Karen Harvey

Personal information
- Nationality: Canada
- Born: August 9, 1972 (age 53) Brantford, Ontario, Canada

Sport
- Sport: Athletics
- Event: 3000 metres steeplechase

= Karen Harvey =

Canadian athlete

Karen Harvey, later Karen Harvey Sullivan, was a world record holder in the women's 3000 metres steeplechase.

==Early life and education==
Karen Harvey was born 9 August 1972 in Brantford, Ontario, Canada and brought up in Paris, Ontario.

Harvey was a student at the University of Michigan, where she competed for the Michigan Wolverines track and field team and graduated in 1996 with a degree in anthropology.

== Career ==

=== Athletics career ===
Harvey recorded one world record in the women’s 3000 meters steeplechase of 10:19.6 on 18 April 1998 in Walnut, California.

The mark is unofficial because the world governing body of athletics, the IAAF (now World Athletics), did not recognise a world record in the event until 2000.

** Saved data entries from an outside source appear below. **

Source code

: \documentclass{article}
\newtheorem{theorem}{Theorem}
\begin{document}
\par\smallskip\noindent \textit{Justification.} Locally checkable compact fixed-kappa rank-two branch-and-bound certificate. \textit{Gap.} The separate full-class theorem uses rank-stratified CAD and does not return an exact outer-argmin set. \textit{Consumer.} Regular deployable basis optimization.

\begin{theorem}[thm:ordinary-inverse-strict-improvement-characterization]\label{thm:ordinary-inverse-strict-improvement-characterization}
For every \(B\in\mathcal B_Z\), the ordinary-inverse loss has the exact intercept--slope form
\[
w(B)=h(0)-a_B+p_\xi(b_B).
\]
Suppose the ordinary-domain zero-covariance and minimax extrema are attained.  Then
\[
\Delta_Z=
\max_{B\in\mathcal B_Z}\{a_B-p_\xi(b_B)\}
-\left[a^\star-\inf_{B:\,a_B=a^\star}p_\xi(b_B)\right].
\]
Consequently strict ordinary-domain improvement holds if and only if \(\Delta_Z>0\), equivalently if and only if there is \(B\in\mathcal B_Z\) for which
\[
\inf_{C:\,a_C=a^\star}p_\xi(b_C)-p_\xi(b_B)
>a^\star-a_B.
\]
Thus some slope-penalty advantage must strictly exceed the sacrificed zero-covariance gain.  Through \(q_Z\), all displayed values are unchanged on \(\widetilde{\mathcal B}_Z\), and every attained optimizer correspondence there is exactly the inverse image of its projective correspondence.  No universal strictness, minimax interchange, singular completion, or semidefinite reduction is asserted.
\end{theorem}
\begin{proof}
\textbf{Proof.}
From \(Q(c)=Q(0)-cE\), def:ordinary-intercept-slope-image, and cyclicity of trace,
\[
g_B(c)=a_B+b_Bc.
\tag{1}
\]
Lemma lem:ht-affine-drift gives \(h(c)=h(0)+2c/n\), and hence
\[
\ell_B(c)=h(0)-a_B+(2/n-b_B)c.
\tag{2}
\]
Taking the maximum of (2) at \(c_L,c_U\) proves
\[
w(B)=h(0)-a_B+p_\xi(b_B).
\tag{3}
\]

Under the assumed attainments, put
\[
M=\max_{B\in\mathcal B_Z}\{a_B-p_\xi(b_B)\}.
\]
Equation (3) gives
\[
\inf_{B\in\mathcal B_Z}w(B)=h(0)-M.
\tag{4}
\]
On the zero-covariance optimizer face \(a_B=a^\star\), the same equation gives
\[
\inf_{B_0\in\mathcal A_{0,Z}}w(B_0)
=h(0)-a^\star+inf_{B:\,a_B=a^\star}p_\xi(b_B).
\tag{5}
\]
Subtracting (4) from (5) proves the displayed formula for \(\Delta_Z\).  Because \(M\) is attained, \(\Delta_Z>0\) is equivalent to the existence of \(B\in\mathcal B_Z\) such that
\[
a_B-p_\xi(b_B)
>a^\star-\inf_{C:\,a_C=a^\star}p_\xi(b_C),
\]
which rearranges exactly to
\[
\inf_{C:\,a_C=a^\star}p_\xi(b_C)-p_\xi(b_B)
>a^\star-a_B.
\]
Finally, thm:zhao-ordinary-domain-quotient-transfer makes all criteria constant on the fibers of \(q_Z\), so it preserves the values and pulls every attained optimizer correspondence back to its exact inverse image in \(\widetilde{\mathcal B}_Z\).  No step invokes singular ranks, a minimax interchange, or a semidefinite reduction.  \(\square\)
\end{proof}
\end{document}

Harvey also came 5th in the 3000m steeplechase at the Goodwill Games in 1998.

=== Coaching career ===
Harvey was cross-country coach for the University of Illinois between 2002-6, and in 2007 joined Florida State University and stayed until 2015.

== Awards and accolades==
In 2012, Harvey was an inductee into the Brantford & Area Sports Hall of Recognition.